The Hydroinformatics Platform organises its knowledge exchange meetings in the context of the Joint Research Programme of KWR and the water utilities (BTO). An important goal is to exchange practical experience on the basis of a relevant theme. The last meeting turned the spotlights on how drinking water utilities are going through a digital transition and how this digitalisation can help to monitor and influence domestic water consumption. Presentations were given by researchers from Technische Universität Berlin and KWR.

Drivers for the digital transformation

Digital technology can help drinking water utilities to address challenges in the sector. At the same time, technological push often seems to the primary factor. That makes it unclear to what extent expectations are realistic and whether the best approach is to seek a technological solution for every challenge. Andrea Cominola (TU Berlin) told the meeting about his research, which involved interviewing 64 water utilities around the world to find out what drives them to undergo a digital transformation. The key drivers to emerge were the economic benefits (reducing costs and/or operating more cost-effectively) and climate change (such as the challenges of increasing water shortages). On the basis of his results, Cominola concludes that the techniques for digital transformation are adequate. However, effective adoption and application in cities to provide water security requires support from all stakeholders, including customers, business managers, staff and policymakers.

Modelling water demand for sustainable drinking water systems

Mirjam Blokker (KWR) discussed the options in place for modelling water demand at the domestic level. One of the models is SIMDEUM (SIMulation of water Demand, and End-Use Model), which was developed by KWR. This model generates stochastic drinking-water demand patterns at the level of individual taps and on a second-by-second basis. In this way, drinking water utilities can get to grips with domestic water consumption, and the design of sustainable and hygienic drinking-water systems with low energy consumption is coming within reach.

A data-driven drinking water utility (source: Andrea Cominola)

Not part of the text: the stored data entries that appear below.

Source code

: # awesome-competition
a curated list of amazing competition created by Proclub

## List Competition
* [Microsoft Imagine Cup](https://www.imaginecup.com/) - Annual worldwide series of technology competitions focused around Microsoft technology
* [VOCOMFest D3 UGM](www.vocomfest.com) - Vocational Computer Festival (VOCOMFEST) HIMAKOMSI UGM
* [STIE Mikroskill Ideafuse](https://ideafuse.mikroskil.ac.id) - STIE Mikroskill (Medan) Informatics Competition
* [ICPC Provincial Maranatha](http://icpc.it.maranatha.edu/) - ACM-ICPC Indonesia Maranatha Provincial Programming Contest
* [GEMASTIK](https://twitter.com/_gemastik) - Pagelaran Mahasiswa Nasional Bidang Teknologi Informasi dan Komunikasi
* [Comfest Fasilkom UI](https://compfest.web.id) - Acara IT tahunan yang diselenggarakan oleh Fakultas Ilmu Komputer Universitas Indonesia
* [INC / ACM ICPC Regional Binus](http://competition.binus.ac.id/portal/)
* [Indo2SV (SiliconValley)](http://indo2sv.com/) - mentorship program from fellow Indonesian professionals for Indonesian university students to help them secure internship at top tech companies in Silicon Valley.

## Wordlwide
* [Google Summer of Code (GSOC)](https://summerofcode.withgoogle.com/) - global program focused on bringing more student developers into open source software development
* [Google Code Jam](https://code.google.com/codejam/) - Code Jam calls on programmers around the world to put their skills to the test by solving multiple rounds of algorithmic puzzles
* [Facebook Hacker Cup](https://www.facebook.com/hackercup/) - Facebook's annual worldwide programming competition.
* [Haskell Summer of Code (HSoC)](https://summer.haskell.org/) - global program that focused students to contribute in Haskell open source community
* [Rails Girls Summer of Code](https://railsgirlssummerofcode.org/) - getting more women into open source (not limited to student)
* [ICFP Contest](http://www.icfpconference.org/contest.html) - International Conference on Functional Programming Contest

Smart water meters deliver long-term water savings

Andrea Cominola then took the floor again to talk about his research on the effects of smart water meters on domestic water savings. He distinguished between three types of driver for saving water: observable factors (such as household characteristics), hidden factors (such as habits and awareness), and external factors (such as temperature and water price). Cominola and his colleagues established strategies for each of these factors to influence water use through customised feedback, such as understanding levels of consumption during individual showers. In this way, we ended the meeting with a nice example of a data-driven approach, using data from smart water meters to provide customers with suggestions about how to save water.